■ **Provided entries**:
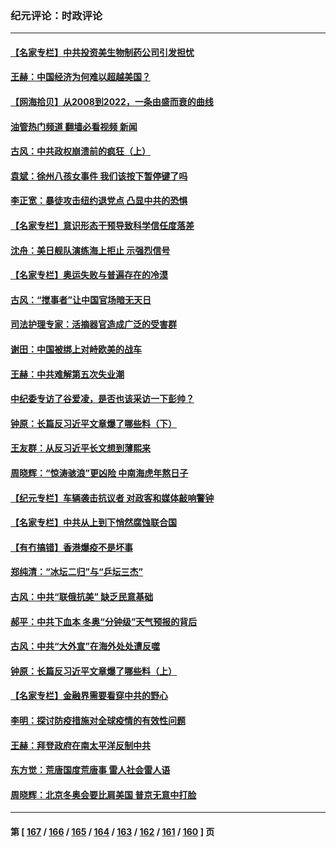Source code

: ### 纪元评论：时政评论
---
#### [【名家专栏】中共投资美生物制药公司引发担忧](../../pages/nsc1025/n13572407.md?02130330) 
#### [王赫：中国经济为何难以超越美国？](../../pages/nsc1025/n13572678.md?02130330) 
#### [【网海拾贝】从2008到2022，一条由盛而衰的曲线](../../pages/nsc1025/n13572204.md?02130330) 
#### [油管热门频道 翻墙必看视频 新闻](ok?02130330)
#### [古风：中共政权崩溃前的疯狂（上）](../../pages/nsc1025/n13572038.md?02130330) 
#### [袁斌：徐州八孩女事件 我们该按下暂停键了吗](../../pages/nsc1025/n13572188.md?02130330) 
#### [李正宽：暴徒攻击纽约退党点 凸显中共的恐惧](../../pages/nsc1025/n13571975.md?02130330) 
#### [【名家专栏】意识形态干预导致科学信任度落差](../../pages/nsc1025/n13570550.md?02130330) 
#### [沈舟：美日舰队演练海上拒止 示强烈信号](../../pages/nsc1025/n13571304.md?02130330) 
#### [【名家专栏】奥运失败与普遍存在的冷漠](../../pages/nsc1025/n13570567.md?02130330) 
#### [古风：“搅事者”让中国官场暗无天日](../../pages/nsc1025/n13570381.md?02130330) 
#### [司法护理专家：活摘器官造成广泛的受害群](../../pages/nsc1025/n13570425.md?02130330) 
#### [谢田：中国被绑上对峙欧美的战车](../../pages/nsc1025/n13570361.md?02130330) 
#### [王赫：中共难解第五次失业潮](../../pages/nsc1025/n13569491.md?02130330) 
#### [中纪委专访了谷爱凌，是否也该采访一下彭帅？](../../pages/nsc1025/n13569566.md?02130330) 
#### [钟原：长篇反习近平文章爆了哪些料（下）](../../pages/nsc1025/n13567056.md?02130330) 
#### [王友群：从反习近平长文想到薄熙来](../../pages/nsc1025/n13569209.md?02130330) 
#### [周晓辉：“惊涛骇浪”更凶险 中南海虎年熬日子](../../pages/nsc1025/n13568888.md?02130330) 
#### [【纪元专栏】车辆袭击抗议者 对政客和媒体敲响警钟](../../pages/nsc1025/n13569119.md?02130330) 
#### [【名家专栏】中共从上到下悄然腐蚀联合国](../../pages/nsc1025/n13568360.md?02130330) 
#### [【有冇搞错】香港爆疫不是坏事](../../pages/nsc1025/n13566642.md?02130330) 
#### [郑纯清：“冰坛二归”与“乒坛三杰”](../../pages/nsc1025/n13568046.md?02130330) 
#### [古风：中共“联俄抗美” 缺乏民意基础](../../pages/nsc1025/n13567848.md?02130330) 
#### [郝平：中共下血本 冬奥“分钟级”天气预报的背后](../../pages/nsc1025/n13567378.md?02130330) 
#### [古风：中共“大外宣”在海外处处遭反噬](../../pages/nsc1025/n13566014.md?02130330) 
#### [钟原：长篇反习近平文章爆了哪些料（上）](../../pages/nsc1025/n13566453.md?02130330) 
#### [【名家专栏】金融界需要看穿中共的野心](../../pages/nsc1025/n13565933.md?02130330) 
#### [李明：探讨防疫措施对全球疫情的有效性问题](../../pages/nsc1025/n13565429.md?02130330) 
#### [王赫：拜登政府在南太平洋反制中共](../../pages/nsc1025/n13565597.md?02130330) 
#### [东方觉：荒唐国度荒唐事 雷人社会雷人语](../../pages/nsc1025/n13565536.md?02130330) 
#### [周晓辉：北京冬奥会要比肩美国 普京无意中打脸](../../pages/nsc1025/n13565141.md?02130330) 

---
#### 第 [ [167](./167.md?02130330) / [166](./166.md?02130330) / [165](./165.md?02130330) / [164](./164.md?02130330) / [163](./163.md?02130330) / [162](./162.md?02130330) / [161](./161.md?02130330) / [160](./160.md?02130330) ] 页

■ **Exercise directions**: Every line of the material should be repeated precisely; pictures are to be excluded.

■ **Response for this exercise**:
Source code

: ### 纪元评论：时政评论
---
#### [【名家专栏】中共投资美生物制药公司引发担忧](../../pages/nsc1025/n13572407.md?02130330) 
#### [王赫：中国经济为何难以超越美国？](../../pages/nsc1025/n13572678.md?02130330) 
#### [【网海拾贝】从2008到2022，一条由盛而衰的曲线](../../pages/nsc1025/n13572204.md?02130330) 
#### [油管热门频道 翻墙必看视频 新闻](ok?02130330)
#### [古风：中共政权崩溃前的疯狂（上）](../../pages/nsc1025/n13572038.md?02130330) 
#### [袁斌：徐州八孩女事件 我们该按下暂停键了吗](../../pages/nsc1025/n13572188.md?02130330) 
#### [李正宽：暴徒攻击纽约退党点 凸显中共的恐惧](../../pages/nsc1025/n13571975.md?02130330) 
#### [【名家专栏】意识形态干预导致科学信任度落差](../../pages/nsc1025/n13570550.md?02130330) 
#### [沈舟：美日舰队演练海上拒止 示强烈信号](../../pages/nsc1025/n13571304.md?02130330) 
#### [【名家专栏】奥运失败与普遍存在的冷漠](../../pages/nsc1025/n13570567.md?02130330) 
#### [古风：“搅事者”让中国官场暗无天日](../../pages/nsc1025/n13570381.md?02130330) 
#### [司法护理专家：活摘器官造成广泛的受害群](../../pages/nsc1025/n13570425.md?02130330) 
#### [谢田：中国被绑上对峙欧美的战车](../../pages/nsc1025/n13570361.md?02130330) 
#### [王赫：中共难解第五次失业潮](../../pages/nsc1025/n13569491.md?02130330) 
#### [中纪委专访了谷爱凌，是否也该采访一下彭帅？](../../pages/nsc1025/n13569566.md?02130330) 
#### [钟原：长篇反习近平文章爆了哪些料（下）](../../pages/nsc1025/n13567056.md?02130330) 
#### [王友群：从反习近平长文想到薄熙来](../../pages/nsc1025/n13569209.md?02130330) 
#### [周晓辉：“惊涛骇浪”更凶险 中南海虎年熬日子](../../pages/nsc1025/n13568888.md?02130330) 
#### [【纪元专栏】车辆袭击抗议者 对政客和媒体敲响警钟](../../pages/nsc1025/n13569119.md?02130330) 
#### [【名家专栏】中共从上到下悄然腐蚀联合国](../../pages/nsc1025/n13568360.md?02130330) 
#### [【有冇搞错】香港爆疫不是坏事](../../pages/nsc1025/n13566642.md?02130330) 
#### [郑纯清：“冰坛二归”与“乒坛三杰”](../../pages/nsc1025/n13568046.md?02130330) 
#### [古风：中共“联俄抗美” 缺乏民意基础](../../pages/nsc1025/n13567848.md?02130330) 
#### [郝平：中共下血本 冬奥“分钟级”天气预报的背后](../../pages/nsc1025/n13567378.md?02130330) 
#### [古风：中共“大外宣”在海外处处遭反噬](../../pages/nsc1025/n13566014.md?02130330) 
#### [钟原：长篇反习近平文章爆了哪些料（上）](../../pages/nsc1025/n13566453.md?02130330) 
#### [【名家专栏】金融界需要看穿中共的野心](../../pages/nsc1025/n13565933.md?02130330) 
#### [李明：探讨防疫措施对全球疫情的有效性问题](../../pages/nsc1025/n13565429.md?02130330) 
#### [王赫：拜登政府在南太平洋反制中共](../../pages/nsc1025/n13565597.md?02130330) 
#### [东方觉：荒唐国度荒唐事 雷人社会雷人语](../../pages/nsc1025/n13565536.md?02130330) 
#### [周晓辉：北京冬奥会要比肩美国 普京无意中打脸](../../pages/nsc1025/n13565141.md?02130330) 

---
#### 第 [ [167](./167.md?02130330) / [166](./166.md?02130330) / [165](./165.md?02130330) / [164](./164.md?02130330) / [163](./163.md?02130330) / [162](./162.md?02130330) / [161](./161.md?02130330) / [160](./160.md?02130330) ] 页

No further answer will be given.